Outside In — A deer-hunting tactic you never thought of

If you know there are deer on your property but you strike out time and time again, these hunters know the perfect solution. And it’s so easy you’ll kick yourself for not thinking of it.

For about 10 years, I haven’t been able to shake the feeling that I was doing something wrong.

It didn’t matter how many food plots I planted, how many mineral sites I created or how many piles of corn I put out, our deer-hunting success was marginal — at best.

The deer were there; I could see them every time I pulled a camera card.

But when we entered the woods, I just had this sneaking suspicion the deer knew we were there.

We killed a few does over the years — even a small spike or two — but I never could get past the knowledge that to kill deer you have to see deer.

My son Matthew used to give me the business toward the end of just about every hunt because all his friends were posting pictures on Instagram and SnapChat of all the deer they were seeing.

And, in the immediate world of social media that reveals just how good your friends have it when your life stinks at the moment, that’s not good.

I had another sneaking feeling that he was about ready to give up on deer hunting.

Two years ago, a right of way was cut right through the middle of a 2-year-old clear cut on our property. It was supposed to provide access to a parcel of land behind ours that was up for sale.

The lane crossed two sloughs that run the width of our property — sloughs we crossed every time we headed to the stands bordering our plots on the other side.

That same year, I started stopping at the second slough. Although I didn’t connect with a deer that year, I saw enough to know that they used these sloughs as travel corridors.

Several scrapes, large hookings on several big tulip poplar trees and a close encounter with the biggest buck I had ever seen from the stand led me to figure out a better way to hunt the following season.

Last year, I decided to hunt the abandoned right of way by setting up a ground blind on the south side of the first slough and focus on the wide lane that ran from the first slough to the second.

My goal was to only cross the sloughs to put out corn and — hopefully — retrieve dead deer.

Rather than hunt the middle of my land like I had been doing for years, I would be hunting the edges and see if I could draw the deer to me.

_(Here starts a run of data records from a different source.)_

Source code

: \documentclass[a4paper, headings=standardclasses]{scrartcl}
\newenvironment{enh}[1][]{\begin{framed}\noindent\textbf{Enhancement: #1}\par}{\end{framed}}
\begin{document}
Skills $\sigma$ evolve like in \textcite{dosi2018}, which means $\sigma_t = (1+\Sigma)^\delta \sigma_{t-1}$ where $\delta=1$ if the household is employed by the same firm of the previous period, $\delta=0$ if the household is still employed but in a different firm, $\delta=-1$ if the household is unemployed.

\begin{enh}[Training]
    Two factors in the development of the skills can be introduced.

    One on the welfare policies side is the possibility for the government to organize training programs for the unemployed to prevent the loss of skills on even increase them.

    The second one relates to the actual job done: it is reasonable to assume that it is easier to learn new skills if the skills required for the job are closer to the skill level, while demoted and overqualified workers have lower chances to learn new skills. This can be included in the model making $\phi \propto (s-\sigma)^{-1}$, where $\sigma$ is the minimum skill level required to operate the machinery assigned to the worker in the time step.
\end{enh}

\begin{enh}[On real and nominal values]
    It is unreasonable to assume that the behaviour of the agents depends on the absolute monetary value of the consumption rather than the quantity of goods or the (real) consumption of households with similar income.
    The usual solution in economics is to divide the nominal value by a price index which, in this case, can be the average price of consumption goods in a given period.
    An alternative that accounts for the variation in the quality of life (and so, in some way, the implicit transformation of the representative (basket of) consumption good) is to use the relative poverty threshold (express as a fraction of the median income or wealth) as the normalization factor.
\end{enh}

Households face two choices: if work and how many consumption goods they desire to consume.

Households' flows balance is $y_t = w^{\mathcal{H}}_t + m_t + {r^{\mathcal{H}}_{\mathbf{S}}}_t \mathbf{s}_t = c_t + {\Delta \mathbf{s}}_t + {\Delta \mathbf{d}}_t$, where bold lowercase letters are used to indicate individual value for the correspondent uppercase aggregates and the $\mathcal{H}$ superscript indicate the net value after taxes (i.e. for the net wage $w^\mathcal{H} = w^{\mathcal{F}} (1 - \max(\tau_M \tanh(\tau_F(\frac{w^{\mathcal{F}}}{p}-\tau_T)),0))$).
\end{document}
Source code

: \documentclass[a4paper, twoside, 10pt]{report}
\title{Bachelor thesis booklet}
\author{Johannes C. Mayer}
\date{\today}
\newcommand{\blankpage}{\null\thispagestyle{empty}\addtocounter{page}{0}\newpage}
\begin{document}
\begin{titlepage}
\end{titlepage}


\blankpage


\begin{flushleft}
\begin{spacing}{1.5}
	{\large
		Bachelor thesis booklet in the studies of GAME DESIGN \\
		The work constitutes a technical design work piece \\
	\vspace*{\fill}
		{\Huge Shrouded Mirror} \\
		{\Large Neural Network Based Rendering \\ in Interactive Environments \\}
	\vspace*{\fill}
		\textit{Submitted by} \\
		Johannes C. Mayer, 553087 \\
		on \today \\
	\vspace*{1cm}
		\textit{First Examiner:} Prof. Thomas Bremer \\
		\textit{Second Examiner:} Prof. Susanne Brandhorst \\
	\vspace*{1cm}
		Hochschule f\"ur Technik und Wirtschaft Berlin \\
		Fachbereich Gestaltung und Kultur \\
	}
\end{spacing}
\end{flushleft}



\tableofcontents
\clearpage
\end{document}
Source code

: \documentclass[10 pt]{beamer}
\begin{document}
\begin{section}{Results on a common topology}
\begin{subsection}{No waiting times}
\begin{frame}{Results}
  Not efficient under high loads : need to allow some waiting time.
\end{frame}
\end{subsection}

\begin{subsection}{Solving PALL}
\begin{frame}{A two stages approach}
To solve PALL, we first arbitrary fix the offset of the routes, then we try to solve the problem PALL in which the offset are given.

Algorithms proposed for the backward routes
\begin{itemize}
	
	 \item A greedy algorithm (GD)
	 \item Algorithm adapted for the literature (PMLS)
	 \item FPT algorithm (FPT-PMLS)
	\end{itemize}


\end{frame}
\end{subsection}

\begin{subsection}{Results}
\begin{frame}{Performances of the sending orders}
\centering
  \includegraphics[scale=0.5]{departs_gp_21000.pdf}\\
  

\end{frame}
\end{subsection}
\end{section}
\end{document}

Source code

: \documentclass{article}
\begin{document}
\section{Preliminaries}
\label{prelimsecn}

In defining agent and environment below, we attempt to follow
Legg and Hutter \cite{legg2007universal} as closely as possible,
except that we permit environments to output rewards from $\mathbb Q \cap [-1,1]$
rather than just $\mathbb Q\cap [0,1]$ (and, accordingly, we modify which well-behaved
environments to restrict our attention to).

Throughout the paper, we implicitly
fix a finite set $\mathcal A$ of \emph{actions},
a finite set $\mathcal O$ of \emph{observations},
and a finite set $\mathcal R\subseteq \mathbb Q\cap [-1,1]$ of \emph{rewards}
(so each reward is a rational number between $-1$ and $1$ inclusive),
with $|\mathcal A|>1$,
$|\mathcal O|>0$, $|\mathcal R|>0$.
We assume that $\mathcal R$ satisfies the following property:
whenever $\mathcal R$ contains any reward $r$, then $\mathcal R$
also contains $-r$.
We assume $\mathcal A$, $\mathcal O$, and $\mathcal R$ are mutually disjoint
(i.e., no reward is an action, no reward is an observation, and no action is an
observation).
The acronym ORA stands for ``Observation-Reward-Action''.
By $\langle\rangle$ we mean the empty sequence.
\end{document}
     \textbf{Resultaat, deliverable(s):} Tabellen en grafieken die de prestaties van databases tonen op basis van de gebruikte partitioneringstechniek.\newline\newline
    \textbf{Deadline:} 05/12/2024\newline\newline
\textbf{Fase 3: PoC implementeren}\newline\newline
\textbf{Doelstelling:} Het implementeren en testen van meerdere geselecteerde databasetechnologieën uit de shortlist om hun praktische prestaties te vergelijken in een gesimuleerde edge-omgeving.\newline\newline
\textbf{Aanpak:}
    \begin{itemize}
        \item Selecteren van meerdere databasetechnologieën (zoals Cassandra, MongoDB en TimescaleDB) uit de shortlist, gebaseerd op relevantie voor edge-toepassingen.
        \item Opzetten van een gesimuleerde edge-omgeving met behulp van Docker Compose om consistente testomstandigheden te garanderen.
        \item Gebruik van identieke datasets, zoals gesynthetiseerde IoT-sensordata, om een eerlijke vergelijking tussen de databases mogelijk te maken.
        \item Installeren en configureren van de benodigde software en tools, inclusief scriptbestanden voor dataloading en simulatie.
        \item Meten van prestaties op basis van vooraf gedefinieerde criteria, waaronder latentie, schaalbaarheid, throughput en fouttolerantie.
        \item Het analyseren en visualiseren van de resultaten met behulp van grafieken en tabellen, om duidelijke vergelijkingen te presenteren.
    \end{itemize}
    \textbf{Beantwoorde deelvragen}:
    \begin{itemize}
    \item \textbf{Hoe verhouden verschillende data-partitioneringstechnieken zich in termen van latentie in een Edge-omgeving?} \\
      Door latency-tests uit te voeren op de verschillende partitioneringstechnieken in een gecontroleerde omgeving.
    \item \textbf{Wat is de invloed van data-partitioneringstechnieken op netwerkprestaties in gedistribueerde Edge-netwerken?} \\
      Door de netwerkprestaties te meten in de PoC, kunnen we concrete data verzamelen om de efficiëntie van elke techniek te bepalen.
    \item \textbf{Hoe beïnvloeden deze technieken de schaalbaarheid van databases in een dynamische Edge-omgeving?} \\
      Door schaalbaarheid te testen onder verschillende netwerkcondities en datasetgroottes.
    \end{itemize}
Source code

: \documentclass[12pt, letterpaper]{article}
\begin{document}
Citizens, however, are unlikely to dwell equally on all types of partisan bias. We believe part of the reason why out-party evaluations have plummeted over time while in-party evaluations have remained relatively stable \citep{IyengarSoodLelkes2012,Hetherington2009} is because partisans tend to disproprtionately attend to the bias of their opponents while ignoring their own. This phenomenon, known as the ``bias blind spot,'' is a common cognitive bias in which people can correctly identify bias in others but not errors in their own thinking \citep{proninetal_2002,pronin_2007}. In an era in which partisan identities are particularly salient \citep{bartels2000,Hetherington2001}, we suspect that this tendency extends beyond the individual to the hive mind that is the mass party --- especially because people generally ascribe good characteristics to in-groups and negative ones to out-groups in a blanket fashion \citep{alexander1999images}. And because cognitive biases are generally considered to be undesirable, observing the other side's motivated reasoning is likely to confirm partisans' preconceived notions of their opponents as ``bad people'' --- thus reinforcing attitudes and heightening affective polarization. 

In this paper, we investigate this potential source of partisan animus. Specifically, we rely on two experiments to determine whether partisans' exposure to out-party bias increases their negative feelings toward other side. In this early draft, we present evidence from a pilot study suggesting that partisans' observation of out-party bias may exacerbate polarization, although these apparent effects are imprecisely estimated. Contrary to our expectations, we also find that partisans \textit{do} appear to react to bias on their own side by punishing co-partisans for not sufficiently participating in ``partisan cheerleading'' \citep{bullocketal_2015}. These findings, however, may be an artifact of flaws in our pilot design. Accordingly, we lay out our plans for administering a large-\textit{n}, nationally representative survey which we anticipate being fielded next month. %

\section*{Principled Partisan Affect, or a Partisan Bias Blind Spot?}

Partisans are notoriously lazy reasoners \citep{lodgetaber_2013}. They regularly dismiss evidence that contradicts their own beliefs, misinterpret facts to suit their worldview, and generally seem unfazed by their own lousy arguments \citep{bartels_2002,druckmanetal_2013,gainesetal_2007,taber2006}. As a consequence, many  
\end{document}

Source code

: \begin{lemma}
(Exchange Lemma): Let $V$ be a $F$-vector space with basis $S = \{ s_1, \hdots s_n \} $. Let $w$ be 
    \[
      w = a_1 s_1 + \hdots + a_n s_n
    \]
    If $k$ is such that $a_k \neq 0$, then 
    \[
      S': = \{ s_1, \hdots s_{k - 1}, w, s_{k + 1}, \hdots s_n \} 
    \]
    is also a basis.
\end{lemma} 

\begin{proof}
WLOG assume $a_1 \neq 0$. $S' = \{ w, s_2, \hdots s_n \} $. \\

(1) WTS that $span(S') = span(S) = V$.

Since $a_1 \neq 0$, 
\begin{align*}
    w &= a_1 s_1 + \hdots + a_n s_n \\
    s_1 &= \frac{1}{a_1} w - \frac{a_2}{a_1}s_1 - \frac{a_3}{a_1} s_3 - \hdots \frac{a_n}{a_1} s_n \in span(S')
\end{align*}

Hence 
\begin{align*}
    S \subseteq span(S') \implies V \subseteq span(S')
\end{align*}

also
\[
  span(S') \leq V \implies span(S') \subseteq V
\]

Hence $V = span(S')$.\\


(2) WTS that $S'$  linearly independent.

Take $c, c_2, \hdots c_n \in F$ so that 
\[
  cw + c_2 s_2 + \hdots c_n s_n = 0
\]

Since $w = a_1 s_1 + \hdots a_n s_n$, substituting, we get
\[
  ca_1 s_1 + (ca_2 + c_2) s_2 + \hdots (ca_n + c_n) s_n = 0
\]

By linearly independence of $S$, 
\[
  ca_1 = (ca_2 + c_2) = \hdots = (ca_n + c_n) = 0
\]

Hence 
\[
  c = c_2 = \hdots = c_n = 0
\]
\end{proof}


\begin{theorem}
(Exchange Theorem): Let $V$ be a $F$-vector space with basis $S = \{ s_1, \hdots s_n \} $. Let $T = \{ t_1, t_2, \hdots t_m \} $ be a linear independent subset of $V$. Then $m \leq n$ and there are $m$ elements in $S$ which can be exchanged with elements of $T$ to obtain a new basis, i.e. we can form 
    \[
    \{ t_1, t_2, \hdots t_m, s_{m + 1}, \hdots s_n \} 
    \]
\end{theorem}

Long story short, my son killed his first buck last season, a nice 6-point he dropped in its tracks, and my youngest nephew Zach killed a big 7-point only minutes after his girlfriend Faith killed a big doe.

On one hunt I made by myself, I counted 14 deer — four of which were bucks ranging from a yearling spike to a tall 5-point that showed up crossing in front of my ground blind directly on the other side of the slough.

This was the kind of action we had been wishing for all along.

And the only thing we did different was not cross those sloughs.

Looking back, I firmly believe that every time we crossed those sloughs to hunt our food plots, we put every deer on the alert. That’s why our deer sightings were so low and our kills rare to nonexistent.

Come to find out, several people I talked with after the fact told me they could have saved me a lot of frustration if I had only asked them about it earlier.

Stephen Chatman, who owns the K&S Archery section of H&H Sporting Goods in Franklinton, said he never goes into the middle of his property unless absolutely necessary.

“I stick to the edges and travel multiple trails I’ve cut on the outskirts of my property,” Chatman said. “I feed them and feed them and feed them, and let them comfortably come to me.

“If I go in there and put my scent all through the woods, they’re going to know something’s up just like they knew when you were in your woods.”

And Chatman hunts only with a bow, so he has to attract them pretty close to the stands on the periphery of his property.

Avid North Louisiana deer hunter Curtis Simpson also hunts only with a bow. But rather than just go out and hunt whatever happens to walk by, Simpson targets specific big bucks.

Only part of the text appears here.